--- Work instruction ---
Leave the pictures out. Return the rest of the listing below exactly.

= Beginning of Section =

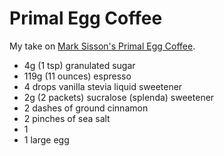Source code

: # Primal Egg Coffee

My take on [Mark Sisson's Primal Egg Coffee](https://www.marksdailyapple.com/primal-egg-coffee/).

- 4g (1 tsp) granulated sugar
- 119g (11 ounces) espresso
- 4 drops vanilla stevia liquid sweetener
- 2g (2 packets) sucralose (splenda) sweetener
- 2 dashes of ground cinnamon
- 2 pinches of sea salt
- 1 
- 1 large egg
<!--stackedit_data:
eyJoaXN0b3J5IjpbLTkwNjc5ODMyMywtNzMzNjI5MzkxXX0=
-->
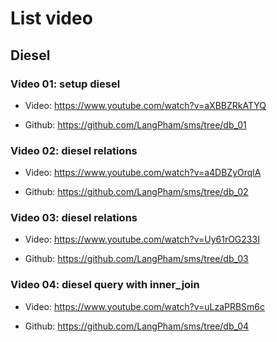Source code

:# List video

## Diesel

### Video 01: setup diesel

- Video: <https://www.youtube.com/watch?v=aXBBZRkATYQ>

- Github: <https://github.com/LangPham/sms/tree/db_01>

### Video 02: diesel relations

- Video: <https://www.youtube.com/watch?v=a4DBZyOrqlA>

- Github: <https://github.com/LangPham/sms/tree/db_02>

### Video 03: diesel relations

- Video: <https://www.youtube.com/watch?v=Uy61rOG233I>

- Github: <https://github.com/LangPham/sms/tree/db_03>

### Video 04: diesel query with inner_join

- Video: <https://www.youtube.com/watch?v=uLzaPRBSm6c>

- Github: <https://github.com/LangPham/sms/tree/db_04>
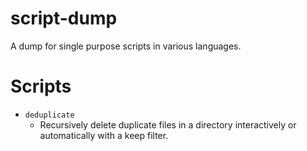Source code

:# script-dump

A dump for single purpose scripts in various languages.

# Scripts

-   `deduplicate`
    -   Recursively delete duplicate files in a directory interactively
        or automatically with a keep filter.
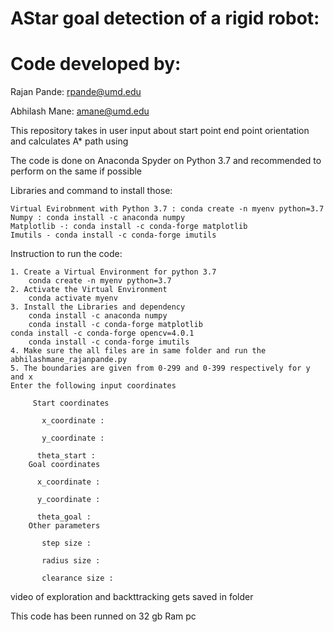 # AStar goal detection of a rigid robot:

# Code developed by:

Rajan Pande: rpande@umd.edu

Abhilash Mane: amane@umd.edu

This repository takes in user input about start point end point orientation and calculates A* path using

The code is done on Anaconda Spyder on Python 3.7 and recommended to perform on the same if possible

Libraries and command to install those:

    Virtual Evirobnment with Python 3.7 : conda create -n myenv python=3.7 
    Numpy : conda install -c anaconda numpy
    Matplotlib -: conda install -c conda-forge matplotlib 
    Imutils - conda install -c conda-forge imutils

Instruction to run the code:

    1. Create a Virtual Environment for python 3.7
        conda create -n myenv python=3.7
    2. Activate the Virtual Environment
        conda activate myenv 
    3. Install the Libraries and dependency
        conda install -c anaconda numpy
        conda install -c conda-forge matplotlib 
	conda install -c conda-forge opencv=4.0.1
        conda install -c conda-forge imutils
    4. Make sure the all files are in same folder and run the abhilashmane_rajanpande.py
    5. The boundaries are given from 0-299 and 0-399 respectively for y and x 
    Enter the following input coordinates
        
         Start coordinates 

           x_coordinate : 

           y_coordinate : 

          theta_start : 
        Goal coordinates 

          x_coordinate :

          y_coordinate :

          theta_goal : 
        Other parameters 

           step size : 

           radius size : 

           clearance size : 

 

video of exploration and backttracking gets saved in folder




This code has been runned on 32 gb Ram pc
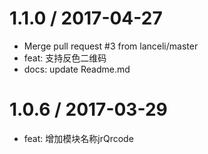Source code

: 
1.1.0 / 2017-04-27
==================

  * Merge pull request #3 from lanceli/master
  * feat: 支持反色二维码
  * docs: update Readme.md

1.0.6 / 2017-03-29
==================

  * feat: 增加模块名称jrQrcode
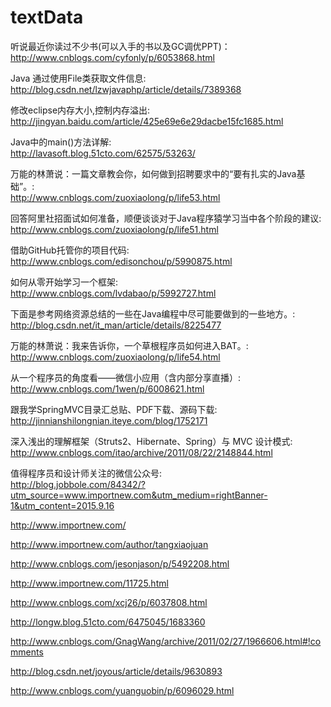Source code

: # textData

听说最近你读过不少书(可以入手的书以及GC调优PPT)：						
http://www.cnblogs.com/cyfonly/p/6053868.html

Java 通过使用File类获取文件信息:							
http://blog.csdn.net/lzwjavaphp/article/details/7389368	

修改eclipse内存大小,控制内存溢出:							
http://jingyan.baidu.com/article/425e69e6e29dacbe15fc1685.html		

Java中的main()方法详解:							
http://lavasoft.blog.51cto.com/62575/53263/			

万能的林萧说：一篇文章教会你，如何做到招聘要求中的“要有扎实的Java基础”。:							
http://www.cnblogs.com/zuoxiaolong/p/life53.html		

回答阿里社招面试如何准备，顺便谈谈对于Java程序猿学习当中各个阶段的建议:
http://www.cnblogs.com/zuoxiaolong/p/life51.html

借助GitHub托管你的项目代码:							
http://www.cnblogs.com/edisonchou/p/5990875.html		

如何从零开始学习一个框架:							
http://www.cnblogs.com/lvdabao/p/5992727.html		

下面是参考网络资源总结的一些在Java编程中尽可能要做到的一些地方。:							
http://blog.csdn.net/it_man/article/details/8225477			

万能的林萧说：我来告诉你，一个草根程序员如何进入BAT。:							
http://www.cnblogs.com/zuoxiaolong/p/life54.html				

从一个程序员的角度看——微信小应用（含内部分享直播）:							
http://www.cnblogs.com/1wen/p/6008621.html							

跟我学SpringMVC目录汇总贴、PDF下载、源码下载:							
http://jinnianshilongnian.iteye.com/blog/1752171						

深入浅出的理解框架（Struts2、Hibernate、Spring）与 MVC 设计模式:							
http://www.cnblogs.com/itao/archive/2011/08/22/2148844.html				

值得程序员和设计师关注的微信公众号:							
http://blog.jobbole.com/84342/?utm_source=www.importnew.com&utm_medium=rightBanner-1&utm_content=2015.9.16		

http://www.importnew.com/							

http://www.importnew.com/author/tangxiaojuan			

http://www.cnblogs.com/jesonjason/p/5492208.html

http://www.importnew.com/11725.html

http://www.cnblogs.com/xcj26/p/6037808.html

http://longw.blog.51cto.com/6475045/1683360					

http://www.cnblogs.com/GnagWang/archive/2011/02/27/1966606.html#!comments

http://blog.csdn.net/joyous/article/details/9630893				

http://www.cnblogs.com/yuanguobin/p/6096029.html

= End of Section =

--- Answer space ---
Source code

: # Primal Egg Coffee

My take on [Mark Sisson's Primal Egg Coffee](https://www.marksdailyapple.com/primal-egg-coffee/).

- 4g (1 tsp) granulated sugar
- 119g (11 ounces) espresso
- 4 drops vanilla stevia liquid sweetener
- 2g (2 packets) sucralose (splenda) sweetener
- 2 dashes of ground cinnamon
- 2 pinches of sea salt
- 1 
- 1 large egg
<!--stackedit_data:
eyJoaXN0b3J5IjpbLTkwNjc5ODMyMywtNzMzNjI5MzkxXX0=
-->
Source code

:# List video

## Diesel

### Video 01: setup diesel

- Video: <https://www.youtube.com/watch?v=aXBBZRkATYQ>

- Github: <https://github.com/LangPham/sms/tree/db_01>

### Video 02: diesel relations

- Video: <https://www.youtube.com/watch?v=a4DBZyOrqlA>

- Github: <https://github.com/LangPham/sms/tree/db_02>

### Video 03: diesel relations

- Video: <https://www.youtube.com/watch?v=Uy61rOG233I>

- Github: <https://github.com/LangPham/sms/tree/db_03>

### Video 04: diesel query with inner_join

- Video: <https://www.youtube.com/watch?v=uLzaPRBSm6c>

- Github: <https://github.com/LangPham/sms/tree/db_04>
Source code

:# script-dump

A dump for single purpose scripts in various languages.

# Scripts

-   `deduplicate`
    -   Recursively delete duplicate files in a directory interactively
        or automatically with a keep filter.
 # AStar goal detection of a rigid robot:

# Code developed by:

Rajan Pande: rpande@umd.edu

Abhilash Mane: amane@umd.edu

This repository takes in user input about start point end point orientation and calculates A* path using

The code is done on Anaconda Spyder on Python 3.7 and recommended to perform on the same if possible

Libraries and command to install those:

    Virtual Evirobnment with Python 3.7 : conda create -n myenv python=3.7 
    Numpy : conda install -c anaconda numpy
    Matplotlib -: conda install -c conda-forge matplotlib 
    Imutils - conda install -c conda-forge imutils

Instruction to run the code:

    1. Create a Virtual Environment for python 3.7
        conda create -n myenv python=3.7
    2. Activate the Virtual Environment
        conda activate myenv 
    3. Install the Libraries and dependency
        conda install -c anaconda numpy
        conda install -c conda-forge matplotlib 
	conda install -c conda-forge opencv=4.0.1
        conda install -c conda-forge imutils
    4. Make sure the all files are in same folder and run the abhilashmane_rajanpande.py
    5. The boundaries are given from 0-299 and 0-399 respectively for y and x 
    Enter the following input coordinates
        
         Start coordinates 

           x_coordinate : 

           y_coordinate : 

          theta_start : 
        Goal coordinates 

          x_coordinate :

          y_coordinate :

          theta_goal : 
        Other parameters 

           step size : 

           radius size : 

           clearance size : 

 

video of exploration and backttracking gets saved in folder




This code has been runned on 32 gb Ram pc
Source code

: 
1.1.0 / 2017-04-27
==================

  * Merge pull request #3 from lanceli/master
  * feat: 支持反色二维码
  * docs: update Readme.md

1.0.6 / 2017-03-29
==================

  * feat: 增加模块名称jrQrcode
Source code

: # textData

听说最近你读过不少书(可以入手的书以及GC调优PPT)：						
http://www.cnblogs.com/cyfonly/p/6053868.html

Java 通过使用File类获取文件信息:							
http://blog.csdn.net/lzwjavaphp/article/details/7389368	

修改eclipse内存大小,控制内存溢出:							
http://jingyan.baidu.com/article/425e69e6e29dacbe15fc1685.html		

Java中的main()方法详解:							
http://lavasoft.blog.51cto.com/62575/53263/			

万能的林萧说：一篇文章教会你，如何做到招聘要求中的“要有扎实的Java基础”。:							
http://www.cnblogs.com/zuoxiaolong/p/life53.html		

回答阿里社招面试如何准备，顺便谈谈对于Java程序猿学习当中各个阶段的建议:
http://www.cnblogs.com/zuoxiaolong/p/life51.html

借助GitHub托管你的项目代码:							
http://www.cnblogs.com/edisonchou/p/5990875.html		

如何从零开始学习一个框架:							
http://www.cnblogs.com/lvdabao/p/5992727.html		

下面是参考网络资源总结的一些在Java编程中尽可能要做到的一些地方。:							
http://blog.csdn.net/it_man/article/details/8225477			

万能的林萧说：我来告诉你，一个草根程序员如何进入BAT。:							
http://www.cnblogs.com/zuoxiaolong/p/life54.html				

从一个程序员的角度看——微信小应用（含内部分享直播）:							
http://www.cnblogs.com/1wen/p/6008621.html							

跟我学SpringMVC目录汇总贴、PDF下载、源码下载:							
http://jinnianshilongnian.iteye.com/blog/1752171						

深入浅出的理解框架（Struts2、Hibernate、Spring）与 MVC 设计模式:							
http://www.cnblogs.com/itao/archive/2011/08/22/2148844.html				

值得程序员和设计师关注的微信公众号:							
http://blog.jobbole.com/84342/?utm_source=www.importnew.com&utm_medium=rightBanner-1&utm_content=2015.9.16		

http://www.importnew.com/							

http://www.importnew.com/author/tangxiaojuan			

http://www.cnblogs.com/jesonjason/p/5492208.html

http://www.importnew.com/11725.html

http://www.cnblogs.com/xcj26/p/6037808.html

http://longw.blog.51cto.com/6475045/1683360					

http://www.cnblogs.com/GnagWang/archive/2011/02/27/1966606.html#!comments

http://blog.csdn.net/joyous/article/details/9630893				

http://www.cnblogs.com/yuanguobin/p/6096029.html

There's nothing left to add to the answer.